╭──

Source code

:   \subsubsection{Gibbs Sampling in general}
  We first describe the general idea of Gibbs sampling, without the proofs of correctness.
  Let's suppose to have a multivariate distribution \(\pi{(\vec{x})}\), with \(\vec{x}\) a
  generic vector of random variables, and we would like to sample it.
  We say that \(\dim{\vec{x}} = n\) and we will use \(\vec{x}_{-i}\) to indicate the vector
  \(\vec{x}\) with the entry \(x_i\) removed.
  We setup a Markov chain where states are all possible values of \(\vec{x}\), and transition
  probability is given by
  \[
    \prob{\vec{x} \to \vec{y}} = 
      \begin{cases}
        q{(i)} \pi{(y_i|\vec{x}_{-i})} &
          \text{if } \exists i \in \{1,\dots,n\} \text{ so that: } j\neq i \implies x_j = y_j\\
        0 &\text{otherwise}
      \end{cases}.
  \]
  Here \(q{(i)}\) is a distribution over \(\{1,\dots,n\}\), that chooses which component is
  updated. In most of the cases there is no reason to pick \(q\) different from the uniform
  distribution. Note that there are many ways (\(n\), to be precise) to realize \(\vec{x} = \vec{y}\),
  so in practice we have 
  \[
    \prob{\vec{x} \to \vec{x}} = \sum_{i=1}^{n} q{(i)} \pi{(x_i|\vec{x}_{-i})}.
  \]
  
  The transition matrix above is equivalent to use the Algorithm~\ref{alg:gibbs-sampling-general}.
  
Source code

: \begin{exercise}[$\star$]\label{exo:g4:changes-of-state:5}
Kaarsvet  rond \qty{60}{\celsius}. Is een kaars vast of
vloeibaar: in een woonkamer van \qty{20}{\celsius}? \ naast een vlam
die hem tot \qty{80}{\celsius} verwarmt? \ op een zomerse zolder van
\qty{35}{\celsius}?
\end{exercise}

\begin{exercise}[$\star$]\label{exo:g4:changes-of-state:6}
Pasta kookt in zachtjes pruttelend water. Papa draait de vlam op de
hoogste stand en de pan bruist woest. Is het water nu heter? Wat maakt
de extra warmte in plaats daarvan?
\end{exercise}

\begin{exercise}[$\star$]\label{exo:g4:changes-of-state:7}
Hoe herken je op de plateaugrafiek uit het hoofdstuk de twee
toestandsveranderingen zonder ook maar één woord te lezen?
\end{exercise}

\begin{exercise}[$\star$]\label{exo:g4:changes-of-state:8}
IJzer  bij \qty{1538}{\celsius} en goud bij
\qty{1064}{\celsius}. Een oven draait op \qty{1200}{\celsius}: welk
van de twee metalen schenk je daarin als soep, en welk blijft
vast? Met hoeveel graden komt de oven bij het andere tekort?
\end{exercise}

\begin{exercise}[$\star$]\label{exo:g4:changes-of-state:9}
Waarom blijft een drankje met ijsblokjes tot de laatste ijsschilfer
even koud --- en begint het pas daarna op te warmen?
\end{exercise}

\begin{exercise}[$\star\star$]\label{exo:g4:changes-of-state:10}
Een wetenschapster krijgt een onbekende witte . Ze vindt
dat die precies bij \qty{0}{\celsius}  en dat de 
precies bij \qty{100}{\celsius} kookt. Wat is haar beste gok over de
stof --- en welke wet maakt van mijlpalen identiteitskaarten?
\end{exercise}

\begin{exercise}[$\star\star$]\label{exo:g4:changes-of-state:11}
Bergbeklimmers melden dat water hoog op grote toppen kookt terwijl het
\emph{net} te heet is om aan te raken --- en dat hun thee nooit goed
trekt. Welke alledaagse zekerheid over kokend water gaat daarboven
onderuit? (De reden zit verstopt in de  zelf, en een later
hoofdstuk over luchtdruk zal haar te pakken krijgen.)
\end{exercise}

╰──

Required work —
Copy out each line of the data that holds the string "distribution".

Answer box —
  Let's suppose to have a multivariate distribution \(\pi{(\vec{x})}\), with \(\vec{x}\) a
  Here \(q{(i)}\) is a distribution over \(\{1,\dots,n\}\), that chooses which component is
  distribution. Note that there are many ways (\(n\), to be precise) to realize \(\vec{x} = \vec{y}\),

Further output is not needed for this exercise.